══ Dataset records

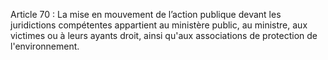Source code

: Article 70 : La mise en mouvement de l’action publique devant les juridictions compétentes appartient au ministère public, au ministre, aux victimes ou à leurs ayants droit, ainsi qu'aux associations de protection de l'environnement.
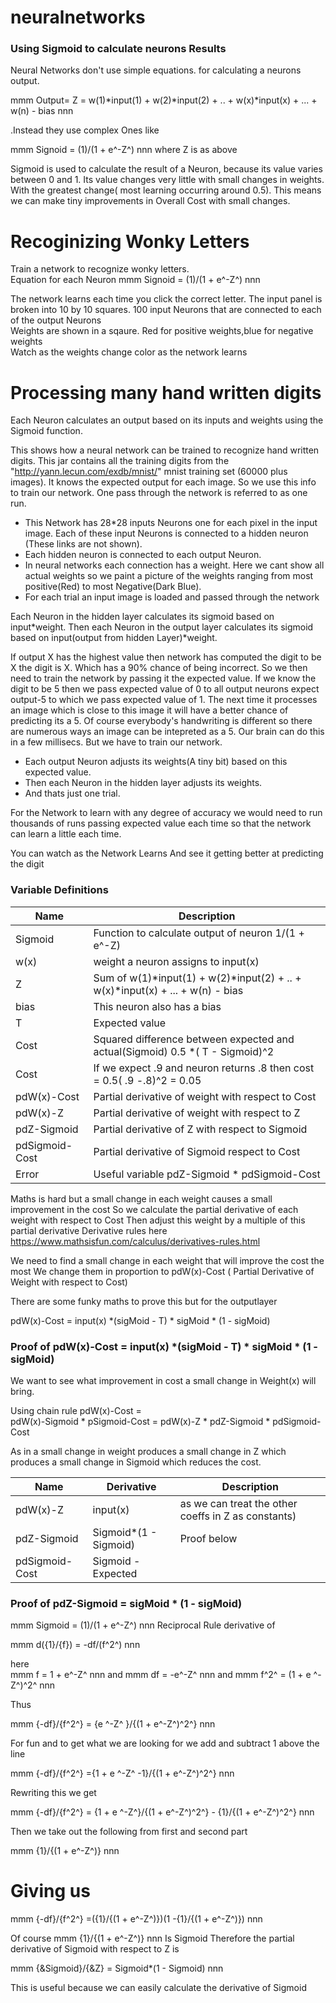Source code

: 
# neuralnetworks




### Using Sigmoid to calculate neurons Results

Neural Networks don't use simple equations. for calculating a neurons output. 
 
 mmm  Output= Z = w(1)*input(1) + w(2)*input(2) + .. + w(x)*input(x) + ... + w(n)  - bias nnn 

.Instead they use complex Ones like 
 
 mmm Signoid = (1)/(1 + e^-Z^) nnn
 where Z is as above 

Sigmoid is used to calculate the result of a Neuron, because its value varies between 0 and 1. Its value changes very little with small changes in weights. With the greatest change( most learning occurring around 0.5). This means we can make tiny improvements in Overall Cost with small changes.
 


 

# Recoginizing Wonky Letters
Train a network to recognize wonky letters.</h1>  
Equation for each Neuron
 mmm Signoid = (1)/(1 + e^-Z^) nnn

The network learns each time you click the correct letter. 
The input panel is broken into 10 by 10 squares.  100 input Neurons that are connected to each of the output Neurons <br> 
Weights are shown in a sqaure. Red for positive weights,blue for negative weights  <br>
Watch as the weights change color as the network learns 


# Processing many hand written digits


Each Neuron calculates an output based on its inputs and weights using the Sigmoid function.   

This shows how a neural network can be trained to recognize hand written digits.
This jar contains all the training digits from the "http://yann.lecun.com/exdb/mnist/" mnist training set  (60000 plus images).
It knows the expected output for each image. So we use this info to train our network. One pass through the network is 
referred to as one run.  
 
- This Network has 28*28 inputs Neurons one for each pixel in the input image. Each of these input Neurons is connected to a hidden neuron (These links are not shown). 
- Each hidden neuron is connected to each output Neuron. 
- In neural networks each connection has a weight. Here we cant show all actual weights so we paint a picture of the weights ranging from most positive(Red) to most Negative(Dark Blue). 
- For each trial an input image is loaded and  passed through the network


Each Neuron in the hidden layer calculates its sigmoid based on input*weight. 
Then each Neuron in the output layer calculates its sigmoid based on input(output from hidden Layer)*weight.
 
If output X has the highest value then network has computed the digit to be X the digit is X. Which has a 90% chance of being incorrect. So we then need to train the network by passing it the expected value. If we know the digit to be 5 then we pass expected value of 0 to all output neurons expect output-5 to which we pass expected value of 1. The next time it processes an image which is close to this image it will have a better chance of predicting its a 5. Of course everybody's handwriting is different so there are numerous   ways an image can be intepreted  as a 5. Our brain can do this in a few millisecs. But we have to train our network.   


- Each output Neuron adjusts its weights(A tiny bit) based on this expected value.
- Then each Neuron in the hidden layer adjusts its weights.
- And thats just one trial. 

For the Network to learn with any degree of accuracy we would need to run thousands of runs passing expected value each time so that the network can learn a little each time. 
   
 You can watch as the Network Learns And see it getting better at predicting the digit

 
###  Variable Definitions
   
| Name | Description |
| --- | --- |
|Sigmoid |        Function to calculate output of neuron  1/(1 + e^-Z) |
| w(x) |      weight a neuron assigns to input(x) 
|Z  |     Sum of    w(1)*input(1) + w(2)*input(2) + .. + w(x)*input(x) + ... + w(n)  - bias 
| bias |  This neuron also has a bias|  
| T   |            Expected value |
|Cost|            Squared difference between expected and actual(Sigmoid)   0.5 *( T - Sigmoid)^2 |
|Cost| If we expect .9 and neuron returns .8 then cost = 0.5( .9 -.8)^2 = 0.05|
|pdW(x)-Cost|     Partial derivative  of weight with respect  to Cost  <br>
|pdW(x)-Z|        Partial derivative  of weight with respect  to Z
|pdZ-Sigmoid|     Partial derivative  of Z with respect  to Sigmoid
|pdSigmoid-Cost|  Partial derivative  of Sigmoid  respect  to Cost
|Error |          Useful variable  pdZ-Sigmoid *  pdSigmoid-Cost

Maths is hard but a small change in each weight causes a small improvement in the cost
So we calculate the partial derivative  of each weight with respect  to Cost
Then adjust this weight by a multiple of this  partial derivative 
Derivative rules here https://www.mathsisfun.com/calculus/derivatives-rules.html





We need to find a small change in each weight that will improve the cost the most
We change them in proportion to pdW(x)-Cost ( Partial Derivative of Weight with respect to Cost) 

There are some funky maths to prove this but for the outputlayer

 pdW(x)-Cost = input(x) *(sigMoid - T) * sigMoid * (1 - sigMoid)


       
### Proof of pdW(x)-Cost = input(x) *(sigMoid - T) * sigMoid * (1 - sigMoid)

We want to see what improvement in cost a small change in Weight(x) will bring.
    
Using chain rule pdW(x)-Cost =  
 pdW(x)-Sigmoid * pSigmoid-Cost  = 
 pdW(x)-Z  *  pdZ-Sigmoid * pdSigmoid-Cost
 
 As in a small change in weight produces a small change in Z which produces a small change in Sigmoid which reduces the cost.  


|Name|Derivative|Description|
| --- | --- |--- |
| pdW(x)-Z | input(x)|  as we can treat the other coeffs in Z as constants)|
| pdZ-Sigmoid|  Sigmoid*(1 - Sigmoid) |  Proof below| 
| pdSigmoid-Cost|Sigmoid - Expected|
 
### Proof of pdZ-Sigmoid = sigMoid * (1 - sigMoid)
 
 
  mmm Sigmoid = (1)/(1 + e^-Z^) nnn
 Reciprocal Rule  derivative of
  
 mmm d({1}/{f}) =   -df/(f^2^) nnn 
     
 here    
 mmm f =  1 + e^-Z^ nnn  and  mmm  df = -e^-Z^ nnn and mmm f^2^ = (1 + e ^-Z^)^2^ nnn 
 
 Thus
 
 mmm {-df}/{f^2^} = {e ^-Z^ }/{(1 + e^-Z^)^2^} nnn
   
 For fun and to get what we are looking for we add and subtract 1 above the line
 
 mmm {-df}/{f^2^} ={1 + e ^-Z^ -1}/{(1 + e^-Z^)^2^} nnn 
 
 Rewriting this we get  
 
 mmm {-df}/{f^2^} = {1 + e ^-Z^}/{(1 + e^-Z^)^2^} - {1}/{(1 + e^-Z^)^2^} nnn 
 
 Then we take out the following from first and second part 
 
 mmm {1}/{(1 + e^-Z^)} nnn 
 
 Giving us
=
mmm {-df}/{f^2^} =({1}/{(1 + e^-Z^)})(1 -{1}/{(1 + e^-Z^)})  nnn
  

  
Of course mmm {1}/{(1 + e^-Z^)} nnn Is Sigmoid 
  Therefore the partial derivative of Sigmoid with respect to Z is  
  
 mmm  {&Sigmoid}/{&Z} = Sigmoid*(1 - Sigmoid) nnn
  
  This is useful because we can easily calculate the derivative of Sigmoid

════

Aim of the exercise:
Starting at the line above that holds "Watch as the weights" and ending at the line that holds "Then each Neuron in the output", transcribe each line exactly and include no other lines.

Answer box:
Watch as the weights change color as the network learns 


# Processing many hand written digits


Each Neuron calculates an output based on its inputs and weights using the Sigmoid function.   

This shows how a neural network can be trained to recognize hand written digits.
This jar contains all the training digits from the "http://yann.lecun.com/exdb/mnist/" mnist training set  (60000 plus images).
It knows the expected output for each image. So we use this info to train our network. One pass through the network is 
referred to as one run.  
 
- This Network has 28*28 inputs Neurons one for each pixel in the input image. Each of these input Neurons is connected to a hidden neuron (These links are not shown). 
- Each hidden neuron is connected to each output Neuron. 
- In neural networks each connection has a weight. Here we cant show all actual weights so we paint a picture of the weights ranging from most positive(Red) to most Negative(Dark Blue). 
- For each trial an input image is loaded and  passed through the network


Each Neuron in the hidden layer calculates its sigmoid based on input*weight. 
Then each Neuron in the output layer calculates its sigmoid based on input(output from hidden Layer)*weight.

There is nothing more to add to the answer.